Et un autre texte de Philippe, Poser les bonnes questions.

Bonne fin de semaine!

 

3 réflexions au sujet de « Quelques observations sur les communautés de pratique »

  1. Bonjour Jean-Sébastien,

    I read your blog entry with great interest both because it’s rare that I can read about CoP in French, and the important work that you’re doing with Philippe at Grisvert.

    The process that you describe below, which seems familiar from the Art of Hosting practicesm is a very natural one:

    > les grandes étapes d’un processus de collaboration: la question de départ, la phase de divergence (nourrir et révéler l’intelligence collective), l’émergence d’une vision commune et la convergence de l’activité du groupe vers une réponse, un projet.
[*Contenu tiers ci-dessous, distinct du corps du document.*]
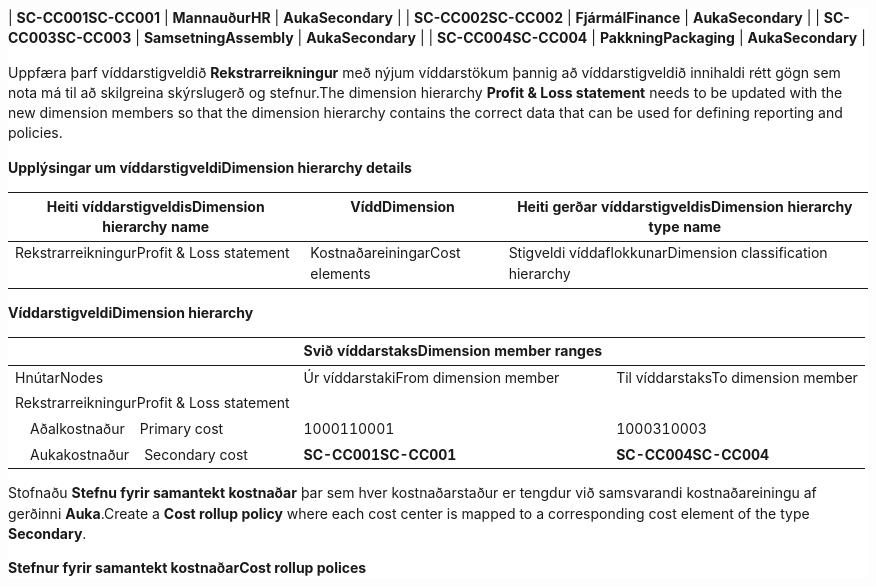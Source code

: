 | <span data-ttu-id="1d03c-286">**SC-CC001**</span><span class="sxs-lookup"><span data-stu-id="1d03c-286">**SC-CC001**</span></span>  | <span data-ttu-id="1d03c-287">**Mannauður**</span><span class="sxs-lookup"><span data-stu-id="1d03c-287">**HR**</span></span>        | <span data-ttu-id="1d03c-288">**Auka**</span><span class="sxs-lookup"><span data-stu-id="1d03c-288">**Secondary**</span></span> |
| <span data-ttu-id="1d03c-289">**SC-CC002**</span><span class="sxs-lookup"><span data-stu-id="1d03c-289">**SC-CC002**</span></span>  | <span data-ttu-id="1d03c-290">**Fjármál**</span><span class="sxs-lookup"><span data-stu-id="1d03c-290">**Finance**</span></span>   | <span data-ttu-id="1d03c-291">**Auka**</span><span class="sxs-lookup"><span data-stu-id="1d03c-291">**Secondary**</span></span> |
| <span data-ttu-id="1d03c-292">**SC-CC003**</span><span class="sxs-lookup"><span data-stu-id="1d03c-292">**SC-CC003**</span></span>  | <span data-ttu-id="1d03c-293">**Samsetning**</span><span class="sxs-lookup"><span data-stu-id="1d03c-293">**Assembly**</span></span>  | <span data-ttu-id="1d03c-294">**Auka**</span><span class="sxs-lookup"><span data-stu-id="1d03c-294">**Secondary**</span></span> |
| <span data-ttu-id="1d03c-295">**SC-CC004**</span><span class="sxs-lookup"><span data-stu-id="1d03c-295">**SC-CC004**</span></span>  | <span data-ttu-id="1d03c-296">**Pakkning**</span><span class="sxs-lookup"><span data-stu-id="1d03c-296">**Packaging**</span></span> | <span data-ttu-id="1d03c-297">**Auka**</span><span class="sxs-lookup"><span data-stu-id="1d03c-297">**Secondary**</span></span> |

<span data-ttu-id="1d03c-298">Uppfæra þarf víddarstigveldið **Rekstrarreikningur** með nýjum víddarstökum þannig að víddarstigveldið innihaldi rétt gögn sem nota má til að skilgreina skýrslugerð og stefnur.</span><span class="sxs-lookup"><span data-stu-id="1d03c-298">The dimension hierarchy **Profit & Loss statement** needs to be updated with the new dimension members so that the dimension hierarchy contains the correct data that can be used for defining reporting and policies.</span></span>

<span data-ttu-id="1d03c-299">**Upplýsingar um víddarstigveldi**</span><span class="sxs-lookup"><span data-stu-id="1d03c-299">**Dimension hierarchy details**</span></span>

| <span data-ttu-id="1d03c-300">Heiti víddarstigveldis</span><span class="sxs-lookup"><span data-stu-id="1d03c-300">Dimension hierarchy name</span></span> | <span data-ttu-id="1d03c-301">Vídd</span><span class="sxs-lookup"><span data-stu-id="1d03c-301">Dimension</span></span>     | <span data-ttu-id="1d03c-302">Heiti gerðar víddarstigveldis</span><span class="sxs-lookup"><span data-stu-id="1d03c-302">Dimension hierarchy type name</span></span>      |
|--------------------------|---------------|------------------------------------|
| <span data-ttu-id="1d03c-303">Rekstrarreikningur</span><span class="sxs-lookup"><span data-stu-id="1d03c-303">Profit & Loss statement</span></span>  | <span data-ttu-id="1d03c-304">Kostnaðareiningar</span><span class="sxs-lookup"><span data-stu-id="1d03c-304">Cost elements</span></span> | <span data-ttu-id="1d03c-305">Stigveldi víddaflokkunar</span><span class="sxs-lookup"><span data-stu-id="1d03c-305">Dimension classification hierarchy</span></span> |

<span data-ttu-id="1d03c-306">**Víddarstigveldi**</span><span class="sxs-lookup"><span data-stu-id="1d03c-306">**Dimension hierarchy**</span></span>

|      &nbsp;             | <span data-ttu-id="1d03c-307">Svið víddarstaks</span><span class="sxs-lookup"><span data-stu-id="1d03c-307">Dimension member ranges</span></span> |  &nbsp;             |
|-------------------------|-------------------------|---------------------|
| <span data-ttu-id="1d03c-308">Hnútar</span><span class="sxs-lookup"><span data-stu-id="1d03c-308">Nodes</span></span>                   | <span data-ttu-id="1d03c-309">Úr víddarstaki</span><span class="sxs-lookup"><span data-stu-id="1d03c-309">From dimension member</span></span>   | <span data-ttu-id="1d03c-310">Til víddarstaks</span><span class="sxs-lookup"><span data-stu-id="1d03c-310">To dimension member</span></span> |
| <span data-ttu-id="1d03c-311">Rekstrarreikningur</span><span class="sxs-lookup"><span data-stu-id="1d03c-311">Profit & Loss statement</span></span> |                         |                     |
| <span data-ttu-id="1d03c-312">&nbsp;&nbsp;&nbsp;&nbsp;Aðalkostnaður</span><span class="sxs-lookup"><span data-stu-id="1d03c-312">&nbsp;&nbsp;&nbsp;&nbsp;Primary cost</span></span>                        | <span data-ttu-id="1d03c-313">10001</span><span class="sxs-lookup"><span data-stu-id="1d03c-313">10001</span></span>                   | <span data-ttu-id="1d03c-314">10003</span><span class="sxs-lookup"><span data-stu-id="1d03c-314">10003</span></span>               |
| <span data-ttu-id="1d03c-315">&nbsp;&nbsp;&nbsp;&nbsp;Aukakostnaður</span><span class="sxs-lookup"><span data-stu-id="1d03c-315">&nbsp;&nbsp;&nbsp;&nbsp;Secondary cost</span></span>                         | <span data-ttu-id="1d03c-316">**SC-CC001**</span><span class="sxs-lookup"><span data-stu-id="1d03c-316">**SC-CC001**</span></span>            | <span data-ttu-id="1d03c-317">**SC-CC004**</span><span class="sxs-lookup"><span data-stu-id="1d03c-317">**SC-CC004**</span></span>        |

<span data-ttu-id="1d03c-318">Stofnaðu **Stefnu fyrir samantekt kostnaðar** þar sem hver kostnaðarstaður er tengdur við samsvarandi kostnaðareiningu af gerðinni **Auka**.</span><span class="sxs-lookup"><span data-stu-id="1d03c-318">Create a **Cost rollup policy** where each cost center is mapped to a corresponding cost element of the type **Secondary**.</span></span>

<span data-ttu-id="1d03c-319">**Stefnur fyrir samantekt kostnaðar**</span><span class="sxs-lookup"><span data-stu-id="1d03c-319">**Cost rollup polices**</span></span>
    I’ve been using it jointly wih the U process, in various client situations, and it works! When the assignment is for a 6-12 month CoP pilot (as is the case in my work with the EU Commission) I integrate them in our Collaborative Learning Expedition approach: http://www.community-intelligence.com/node/160 .

    It would be good to have a chat of stuff of mutual interest, one of these days…

    Amitiés,

    george

  2. Une petite note en passant. J’ai utilisé l’expression «communautés de pratique» dans ce texte parce qu’il était principalement destiné à des praticiens et que c’est le terme qui est le plus fréquemment rencontré dans le milieu. Je préfère toutefois le terme suggéré par l’OLF, soit «communautés de praticiens». C’est d’ailleurs le terme que j’ai utilisé dans mon billet du 1er octobre.